What to do: Copy the full listing exactly.

_ _ _ _

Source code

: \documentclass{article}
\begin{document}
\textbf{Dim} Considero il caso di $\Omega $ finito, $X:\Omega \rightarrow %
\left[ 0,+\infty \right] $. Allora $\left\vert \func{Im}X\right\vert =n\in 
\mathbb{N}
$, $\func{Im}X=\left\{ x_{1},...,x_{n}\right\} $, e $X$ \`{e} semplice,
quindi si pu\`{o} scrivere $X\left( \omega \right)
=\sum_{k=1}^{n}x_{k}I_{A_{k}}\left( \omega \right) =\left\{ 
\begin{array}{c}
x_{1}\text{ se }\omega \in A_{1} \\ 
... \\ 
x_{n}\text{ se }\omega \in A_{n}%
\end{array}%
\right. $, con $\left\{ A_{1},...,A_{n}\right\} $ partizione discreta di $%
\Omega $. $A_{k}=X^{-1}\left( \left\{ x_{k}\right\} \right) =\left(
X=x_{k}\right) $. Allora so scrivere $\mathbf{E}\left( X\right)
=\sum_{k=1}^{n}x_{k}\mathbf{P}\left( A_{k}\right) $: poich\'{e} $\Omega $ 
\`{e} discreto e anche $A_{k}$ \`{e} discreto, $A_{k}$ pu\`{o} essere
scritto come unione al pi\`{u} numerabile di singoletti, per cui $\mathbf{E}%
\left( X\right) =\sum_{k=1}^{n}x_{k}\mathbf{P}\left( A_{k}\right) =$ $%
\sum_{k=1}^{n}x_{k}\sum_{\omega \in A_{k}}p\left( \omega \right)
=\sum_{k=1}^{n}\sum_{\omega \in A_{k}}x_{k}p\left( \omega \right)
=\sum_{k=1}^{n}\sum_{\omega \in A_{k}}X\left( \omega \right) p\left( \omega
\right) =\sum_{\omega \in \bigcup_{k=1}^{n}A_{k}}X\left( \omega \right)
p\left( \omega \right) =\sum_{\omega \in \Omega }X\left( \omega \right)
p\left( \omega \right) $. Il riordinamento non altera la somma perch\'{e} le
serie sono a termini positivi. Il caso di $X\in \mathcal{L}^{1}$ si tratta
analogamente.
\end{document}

_ _ _ _

Answer section:
Source code

: \documentclass{article}
\begin{document}
\textbf{Dim} Considero il caso di $\Omega $ finito, $X:\Omega \rightarrow %
\left[ 0,+\infty \right] $. Allora $\left\vert \func{Im}X\right\vert =n\in 
\mathbb{N}
$, $\func{Im}X=\left\{ x_{1},...,x_{n}\right\} $, e $X$ \`{e} semplice,
quindi si pu\`{o} scrivere $X\left( \omega \right)
=\sum_{k=1}^{n}x_{k}I_{A_{k}}\left( \omega \right) =\left\{ 
\begin{array}{c}
x_{1}\text{ se }\omega \in A_{1} \\ 
... \\ 
x_{n}\text{ se }\omega \in A_{n}%
\end{array}%
\right. $, con $\left\{ A_{1},...,A_{n}\right\} $ partizione discreta di $%
\Omega $. $A_{k}=X^{-1}\left( \left\{ x_{k}\right\} \right) =\left(
X=x_{k}\right) $. Allora so scrivere $\mathbf{E}\left( X\right)
=\sum_{k=1}^{n}x_{k}\mathbf{P}\left( A_{k}\right) $: poich\'{e} $\Omega $ 
\`{e} discreto e anche $A_{k}$ \`{e} discreto, $A_{k}$ pu\`{o} essere
scritto come unione al pi\`{u} numerabile di singoletti, per cui $\mathbf{E}%
\left( X\right) =\sum_{k=1}^{n}x_{k}\mathbf{P}\left( A_{k}\right) =$ $%
\sum_{k=1}^{n}x_{k}\sum_{\omega \in A_{k}}p\left( \omega \right)
=\sum_{k=1}^{n}\sum_{\omega \in A_{k}}x_{k}p\left( \omega \right)
=\sum_{k=1}^{n}\sum_{\omega \in A_{k}}X\left( \omega \right) p\left( \omega
\right) =\sum_{\omega \in \bigcup_{k=1}^{n}A_{k}}X\left( \omega \right)
p\left( \omega \right) =\sum_{\omega \in \Omega }X\left( \omega \right)
p\left( \omega \right) $. Il riordinamento non altera la somma perch\'{e} le
serie sono a termini positivi. Il caso di $X\in \mathcal{L}^{1}$ si tratta
analogamente.
\end{document}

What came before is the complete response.